Arno Strine is a 35-year-old office temp. So he's not made as much of his life as he might have done, you'd say. Well, not a bit of it - Arno has a unique talent: he can stop time in its tracks (for everyone but him). And what does he do during these stolen moments? Well, only what anyone else would do in his position: undress women, sneak into their apartments to spy on them and occasionally perform discreet sex acts on them (clearing up afterwards before restarting time, naturally).
Arno's ability to drop into The Fold, as he calls it, comes and goes and sometimes requires a trigger to set it off: flicking a switch, fiddling with his glasses, snapping his fingers, something like that. Each visit lasts anything from a few seconds to several hours: two of the lengthier encounters described here allow enough time for Arno to pen some 15-20 pages of amateur pornography and leave it where it can be easily found by the object of his lust.
Arno has some dim intimations of guilt about his behaviour, but rationalises it to himself by insisting he's doing it out of love and respect for women of all shapes and sizes, as well as the more obvious excuse that, well, no-one knows anything about it, so where's the harm? Just when it seems that Arno's Fold adventures are becoming more real than his time spent in the real world, he falls in love with Joyce, a woman from the office he works in. The trouble is, having decided to ask her out, and then subsequently on a campaign of total honesty, he finds himself having to explain a) his abilities (easy enough to prove) and b) that he's already seen Joyce naked during an office-bound trip to the Fold. Luckily Joyce turns out to be a broad-minded sort of girl, so all Arno has to do now is find a way of including her in his trips out of time. Wait - what if we try and fool whatever higher power is controlling all this by being, you know, inside each other when the moment is triggered.....?
Baker first came to literary prominence in the the 1980s with novels like Mezzanine, whose action mirrors that of The Fermata on a smaller scale, i.e. it's compressed into the space of an afternoon with much exhaustive description of seemingly irrelevant minutiae. The critics loved that one, but by the time he'd delivered the extended phone-sex fantasy Vox and then The Fermata in 1994 a few of them had decided that all this explicit sex stuff really wasn't quite the thing after all. Victoria Glendinning's hilariously po-faced reaction, as reported in this 2003 Guardian profile, sums the attitude up:
It is a moral challenge to be faced, or it is simply meant as outrageous comedy, or as material for the sex-war, or as a portrait of a literary psychopath. Or it is an expression of male resentment of female autonomy. Whatever was intended, it is a repellent book. Goodbye Nicholson Baker, goodbye for ever.To which I say: tish and pish. Most of the uncomplimentary reviews affect to have alternately found the book boring and offensive and/or disgusting, which sounds very much like trying to have your cake and eat it to me. I found it to be neither of those things, for all that it does sag narratively in the middle a bit, mainly while Arno is delivering his two pornographic short stories (reproduced in full) to their intended recipients, and indulging in an extended fantasy of what he will do with the recipient of the second one once she listens to it (this one is delivered via the medium of a cassette inserted in her in-car stereo while Arno has paused time in the act of overtaking her on the freeway), a fantasy which never comes to fruition as the ungrateful recipient tosses the tape out of the car window shortly afterwards.

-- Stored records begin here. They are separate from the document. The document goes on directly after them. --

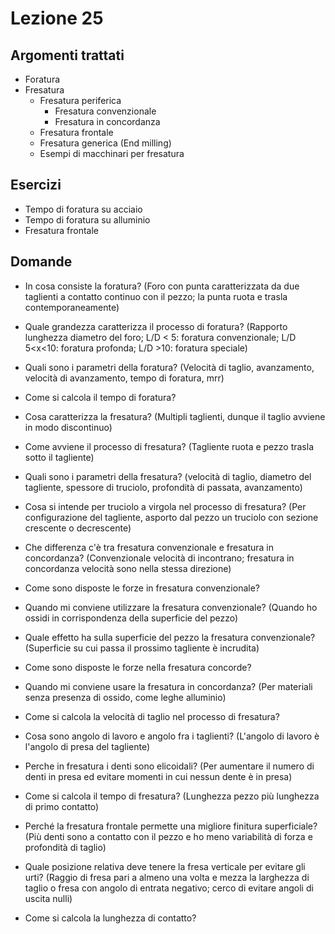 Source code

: # Lezione 25
## Argomenti trattati
- Foratura
- Fresatura
	- Fresatura periferica
		- Fresatura convenzionale
		- Fresatura in concordanza
	- Fresatura frontale
	- Fresatura generica (End milling)
	- Esempi di macchinari per fresatura
## Esercizi
- Tempo di foratura su acciaio
- Tempo di foratura su alluminio
- Fresatura frontale

## Domande
- In cosa consiste la foratura? (Foro con punta caratterizzata da due taglienti a contatto continuo con il pezzo; la punta ruota e trasla contemporaneamente)
- Quale grandezza caratterizza il processo di foratura? (Rapporto lunghezza diametro del foro; L/D < 5: foratura convenzionale; L/D 5<x<10: foratura profonda; L/D >10: foratura speciale)
- Quali sono i parametri della foratura? (Velocità di taglio, avanzamento, velocità di avanzamento, tempo di foratura, mrr)
- Come si calcola il tempo di foratura?

- Cosa caratterizza la fresatura? (Multipli taglienti, dunque il taglio avviene in modo discontinuo)
- Come avviene il processo di fresatura? (Tagliente ruota e pezzo trasla sotto il tagliente)
- Quali sono i parametri della fresatura? (velocità di taglio, diametro del tagliente, spessore di truciolo, profondità di passata, avanzamento)
- Cosa si intende per truciolo a virgola nel processo di fresatura? (Per configurazione del tagliente, asporto dal pezzo un truciolo con sezione crescente o decrescente)
- Che differenza c'è tra fresatura convenzionale e fresatura in concordanza? (Convenzionale velocità di incontrano; fresatura in concordanza velocità sono nella stessa direzione)
- Come sono disposte le forze in fresatura convenzionale?
- Quando mi conviene utilizzare la fresatura convenzionale? (Quando ho ossidi in corrispondenza della superficie del pezzo)
- Quale effetto ha sulla superficie del pezzo la fresatura convenzionale? (Superficie su cui passa il prossimo tagliente è incrudita)
- Come sono disposte le forze nella fresatura concorde? 
- Quando mi conviene usare la fresatura in concordanza? (Per materiali senza presenza di ossido, come leghe alluminio)
- Come si calcola la velocità di taglio nel processo di fresatura?
- Cosa sono angolo di lavoro e angolo fra i taglienti?  (L'angolo di lavoro è l'angolo di presa del tagliente)
- Perche in fresatura i denti sono elicoidali? (Per aumentare il numero di denti in presa ed evitare momenti in cui nessun dente è in presa)
- Come si calcola il tempo di fresatura? (Lunghezza pezzo più lunghezza di primo contatto)

- Perché la fresatura frontale permette una migliore finitura superficiale? (Più denti sono a contatto con il pezzo e ho meno variabilità di forza e profondità di taglio)
- Quale posizione relativa deve tenere la fresa verticale per evitare gli urti? (Raggio di fresa pari a almeno una volta e mezza la larghezza di taglio o fresa con angolo di entrata negativo; cerco di evitare angoli di uscita nulli)
- Come si calcola la lunghezza di contatto?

Oddly, it's a book soaked in sex during which very little orthodox sex actually happens; the only non-masturbatory sex acts which occur are during the second of Arno's sex fantasy narratives - an absurdly over-the-top porn fantasy involving a number of amusingly named sex toys including the Arno Van Dilden Heavydick, the Royal Welsh Fusilier and the Armande Klockhammer Signature Model - and right at the end as Arno and Joyce discover a way of entering The Fold together. In that respect it's very like The Infernal Desire Machines Of Dr. Hoffman, though without the horse rape bits. It's also like Never Let Me Go in that it's ostensibly built on a science-fiction base - the whole stopping time thing - but hand-waves away most of the questions that might be asked about such an arrangement.
Anyway, it's gloriously and joyously filthy and pornographic, and unless you imagine that that's in some way a bad thing I recommend it, even though not a great deal actually happens; but, you know, I gather the same thing could be said about Proust as well. Incidentally it is alleged that Monica Lewinsky gave Bill Clinton a copy of Vox during their mid-1990s affair, the dirty bitch.